RECORDS SUPPLIED.

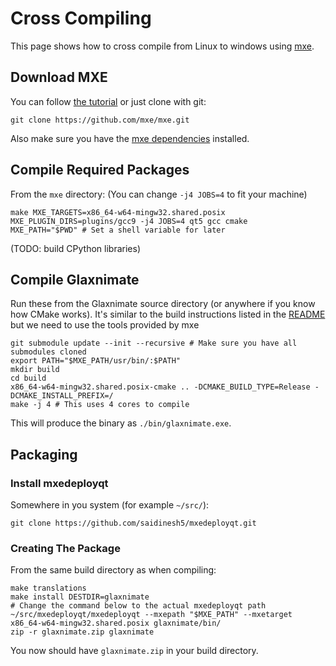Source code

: # Cross Compiling

This page shows how to cross compile from Linux to windows using [mxe](https://mxe.cc/).

## Download MXE

You can follow [the tutorial](https://mxe.cc/#tutorial) or just clone with git:

    git clone https://github.com/mxe/mxe.git

Also make sure you have the [mxe dependencies](https://mxe.cc/#requirements) installed.

## Compile Required Packages

From the `mxe` directory: (You can change `-j4 JOBS=4` to fit your machine)

    make MXE_TARGETS=x86_64-w64-mingw32.shared.posix MXE_PLUGIN_DIRS=plugins/gcc9 -j4 JOBS=4 qt5 gcc cmake
    MXE_PATH="$PWD" # Set a shell variable for later

(TODO: build CPython libraries)

## Compile Glaxnimate

Run these from the Glaxnimate source directory (or anywhere if you know how CMake works).
It's similar to the build instructions listed in the [README](read_me.md#building)
but we need to use the tools provided by mxe

    git submodule update --init --recursive # Make sure you have all submodules cloned
    export PATH="$MXE_PATH/usr/bin/:$PATH"
    mkdir build
    cd build
    x86_64-w64-mingw32.shared.posix-cmake .. -DCMAKE_BUILD_TYPE=Release -DCMAKE_INSTALL_PREFIX=/
    make -j 4 # This uses 4 cores to compile

This will produce the binary as `./bin/glaxnimate.exe`.


## Packaging

### Install mxedeployqt

Somewhere in you system (for example `~/src/`):

    git clone https://github.com/saidinesh5/mxedeployqt.git

### Creating The Package

From the same build directory as when compiling:

    make translations
    make install DESTDIR=glaxnimate
    # Change the command below to the actual mxedeployqt path
    ~/src/mxedeployqt/mxedeployqt --mxepath "$MXE_PATH" --mxetarget x86_64-w64-mingw32.shared.posix glaxnimate/bin/
    zip -r glaxnimate.zip glaxnimate

You now should have `glaxnimate.zip` in your build directory.
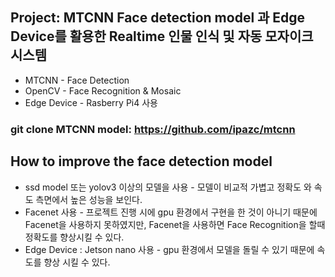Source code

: ## Project: MTCNN Face detection model 과 Edge Device를 활용한 Realtime 인물 인식 및 자동 모자이크 시스템

* MTCNN - Face Detection
* OpenCV - Face Recognition & Mosaic
* Edge Device - Rasberry Pi4 사용

### git clone MTCNN model: https://github.com/ipazc/mtcnn

## How to improve the face detection model

* ssd model 또는 yolov3 이상의 모델을 사용 - 모델이 비교적 가볍고 정확도 와 속도 측면에서 높은 성능을 보인다. 
* Facenet 사용 - 프로젝트 진행 시에 gpu 환경에서 구현을 한 것이 아니기 때문에 Facenet을 사용하지 못하였지만, Facenet을 사용하면 Face Recognition을 할때 정확도를 향상시킬 수 있다. 
* Edge Device : Jetson nano 사용 - gpu 환경에서 모델을 돌릴 수 있기 때문에 속도를 향상 시킬 수 있다.  
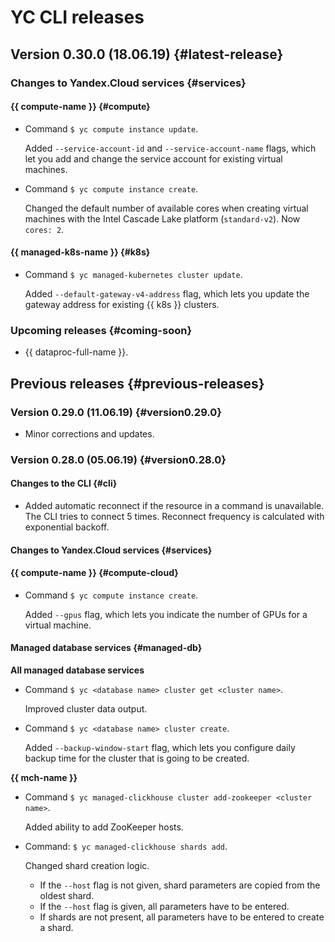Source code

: # YC CLI releases

## Version 0.30.0 (18.06.19) {#latest-release}

### Changes to Yandex.Cloud services {#services}

#### {{ compute-name }} {#compute}

- Command `$ yc compute instance update`.

    Added `--service-account-id` and `--service-account-name` flags, which let you add and change the service account for existing virtual machines. 

- Command `$ yc compute instance create`.

    Changed the default number of available cores when creating virtual machines with the Intel Cascade Lake platform (`standard-v2`). Now `cores: 2`.
    
#### {{ managed-k8s-name }} {#k8s}

- Command `$ yc managed-kubernetes cluster update`.
    
    Added `--default-gateway-v4-address` flag, which lets you update the gateway address for existing {{ k8s }} clusters.    

### Upcoming releases {#coming-soon}

- {{ dataproc-full-name }}.

## Previous releases {#previous-releases}

### Version 0.29.0 (11.06.19) {#version0.29.0}

- Minor corrections and updates.

### Version 0.28.0 (05.06.19) {#version0.28.0}

#### Changes to the CLI {#cli}

- Added automatic reconnect if the resource in a command is unavailable. The CLI tries to connect 5 times. Reconnect frequency is calculated with exponential backoff.

#### Changes to Yandex.Cloud services {#services}

####  {{ compute-name }} {#compute-cloud}

- Command `$ yc compute instance create`.

    Added `--gpus` flag, which lets you indicate the number of GPUs for a virtual machine.

#### Managed database services {#managed-db}

**All managed database services** 

- Command `$ yc <database name> cluster get <cluster name>`.
    
    Improved cluster data output. 

- Command `$ yc <database name> cluster create`.

    Added `--backup-window-start` flag, which lets you configure daily backup time for the cluster that is going to be created.

**{{ mch-name }}** 

- Command `$ yc managed-clickhouse cluster add-zookeeper <cluster name>`.

    Added ability to add ZooKeeper hosts.
 
- Command: `$ yc managed-clickhouse shards add`. 

    Changed shard creation logic.
    - If the `--host` flag is not given, shard parameters are copied from the oldest shard. 
    - If the `--host` flag is given, all parameters have to be entered. 
    - If shards are not present, all parameters have to be entered to create a shard.
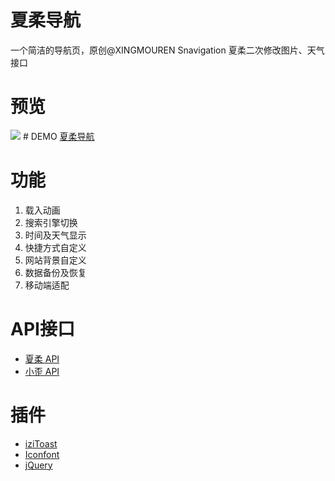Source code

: # 夏柔导航
一个简洁的导航页，原创@XINGMOUREN Snavigation 夏柔二次修改图片、天气接口
# 预览
<img src="https://tucdn.wpon.cn/2022/12/18/6cf740b185fd0.png" style="max-width: 100%;">
# DEMO
<a href="http://nav.aa1.cn" target="_blank">夏柔导航</a>

# 功能
1. 载入动画
2. 搜索引擎切换
3. 时间及天气显示
4. 快捷方式自定义
5. 网站背景自定义
6. 数据备份及恢复
7. 移动端适配

# API接口
<ul dir="auto">
<li><a href="https://api.aa1.cn/" rel="nofollow">夏柔 API</a></li>
<li><a href="https://api.ixiaowai.cn/" rel="nofollow">小歪 API</a></li>
</ul>

# 插件
<ul dir="auto">
<li><a href="https://izitoast.marcelodolza.com/" rel="nofollow">iziToast</a></li>
<li><a href="https://www.iconfont.cn/" rel="nofollow">Iconfont</a></li>
<li><a href="https://jquery.com/" rel="nofollow">jQuery</a></li>
</ul>
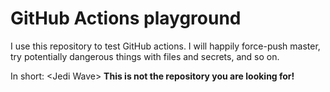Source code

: # GitHub Actions playground

I use this repository to test GitHub actions. I will happily force-push master,
try potentially dangerous things with files and secrets, and so on.

In short: &lt;Jedi Wave&gt; **This is not the repository you are looking for!**
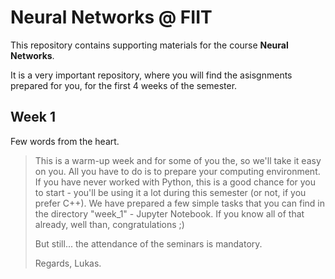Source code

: # Neural Networks @ FIIT

This repository contains supporting materials for the course __Neural Networks__.

It is a very important repository, where you will find the asisgnments prepared for you, for the first 4 weeks of the semester.

##  Week 1

Few words from the heart.

> This is a warm-up week and for some of you the, so we'll take 
> it easy on you. All you have to do is to prepare your computing environment. 
> If you have never worked with Python, this is a good chance for you to 
> start - you'll be using it a lot during this semester (or not, if you prefer C++).
> We have prepared a few simple tasks that you can find in the directory 
> "week_1" - Jupyter Notebook. If you know all of that already, well 
> than, congratulations ;)
> 
> But still... the attendance of the seminars is mandatory.
>
> Regards, Lukas.






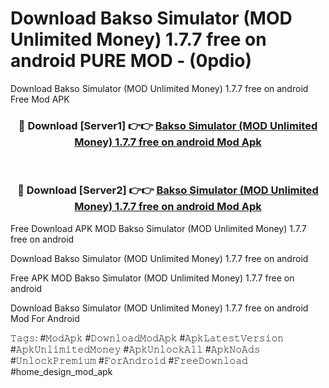 # Download Bakso Simulator (MOD Unlimited Money) 1.7.7 free on android PURE MOD - (0pdio)
Download Bakso Simulator (MOD Unlimited Money) 1.7.7 free on android Free Mod APK

<div align="center">
<h3>🔴 Download [Server1] 👉👉 <a href="https://apk-comot.site?title=Bakso_Simulator_(MOD_Unlimited_Money)_1.7.7_free_on_android">Bakso Simulator (MOD Unlimited Money) 1.7.7 free on android Mod Apk</a></h3><br>

<h3>🔴 Download [Server2] 👉👉 <a href="https://apk-comot.site?title=Bakso_Simulator_(MOD_Unlimited_Money)_1.7.7_free_on_android">Bakso Simulator (MOD Unlimited Money) 1.7.7 free on android Mod Apk</a></h3>
</div>


Free Download APK MOD Bakso Simulator (MOD Unlimited Money) 1.7.7 free on android

Download Bakso Simulator (MOD Unlimited Money) 1.7.7 free on android 

Free APK MOD Bakso Simulator (MOD Unlimited Money) 1.7.7 free on android 

Download Bakso Simulator (MOD Unlimited Money) 1.7.7 free on android Mod For Android

𝚃𝚊𝚐𝚜: #𝙼𝚘𝚍𝙰𝚙𝚔 #𝙳𝚘𝚠𝚗𝚕𝚘𝚊𝚍𝙼𝚘𝚍𝙰𝚙𝚔 #𝙰𝚙𝚔𝙻𝚊𝚝𝚎𝚜𝚝𝚅𝚎𝚛𝚜𝚒𝚘𝚗 #𝙰𝚙𝚔𝚄𝚗𝚕𝚒𝚖𝚒𝚝𝚎𝚍𝙼𝚘𝚗𝚎𝚢 #𝙰𝚙𝚔𝚄𝚗𝚕𝚘𝚌𝚔𝙰𝚕𝚕 #𝙰𝚙𝚔𝙽𝚘𝙰𝚍𝚜 #𝚄𝚗𝚕𝚘𝚌𝚔𝙿𝚛𝚎𝚖𝚒𝚞𝚖 #𝙵𝚘𝚛𝙰𝚗𝚍𝚛𝚘𝚒𝚍 #𝙵𝚛𝚎𝚎𝙳𝚘𝚠𝚗𝚕𝚘𝚊𝚍 #home_design_mod_apk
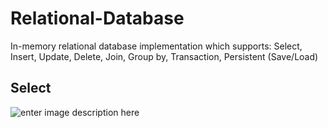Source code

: # Relational-Database

In-memory relational database implementation which supports:
Select, Insert, Update, Delete, Join, Group by, Transaction, Persistent (Save/Load)

## Select
![enter image description here](https://r96922081.github.io/Relation-Database/select.png)
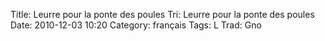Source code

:Title: Leurre pour la ponte des poules
 Tri: Leurre pour la ponte des poules
 Date: 2010-12-03 10:20
 Category: français
 Tags: L
 Trad: Gno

WHAT TO WORK ON. In the listing above, find the line with "## Packaging" and the line with "yc managed-kubernetes cluster". Set down exactly those lines and everything between them, skipping pictures.

OUTPUT OF THE EXERCISE.
## Packaging

### Install mxedeployqt

Somewhere in you system (for example `~/src/`):

    git clone https://github.com/saidinesh5/mxedeployqt.git

### Creating The Package

From the same build directory as when compiling:

    make translations
    make install DESTDIR=glaxnimate
    # Change the command below to the actual mxedeployqt path
    ~/src/mxedeployqt/mxedeployqt --mxepath "$MXE_PATH" --mxetarget x86_64-w64-mingw32.shared.posix glaxnimate/bin/
    zip -r glaxnimate.zip glaxnimate

You now should have `glaxnimate.zip` in your build directory.
Source code

: ## Project: MTCNN Face detection model 과 Edge Device를 활용한 Realtime 인물 인식 및 자동 모자이크 시스템

* MTCNN - Face Detection
* OpenCV - Face Recognition & Mosaic
* Edge Device - Rasberry Pi4 사용

### git clone MTCNN model: https://github.com/ipazc/mtcnn

## How to improve the face detection model

* ssd model 또는 yolov3 이상의 모델을 사용 - 모델이 비교적 가볍고 정확도 와 속도 측면에서 높은 성능을 보인다. 
* Facenet 사용 - 프로젝트 진행 시에 gpu 환경에서 구현을 한 것이 아니기 때문에 Facenet을 사용하지 못하였지만, Facenet을 사용하면 Face Recognition을 할때 정확도를 향상시킬 수 있다. 
* Edge Device : Jetson nano 사용 - gpu 환경에서 모델을 돌릴 수 있기 때문에 속도를 향상 시킬 수 있다.  
Source code

: # YC CLI releases

## Version 0.30.0 (18.06.19) {#latest-release}

### Changes to Yandex.Cloud services {#services}

#### {{ compute-name }} {#compute}

- Command `$ yc compute instance update`.

    Added `--service-account-id` and `--service-account-name` flags, which let you add and change the service account for existing virtual machines. 

- Command `$ yc compute instance create`.

    Changed the default number of available cores when creating virtual machines with the Intel Cascade Lake platform (`standard-v2`). Now `cores: 2`.
    
#### {{ managed-k8s-name }} {#k8s}

- Command `$ yc managed-kubernetes cluster update`.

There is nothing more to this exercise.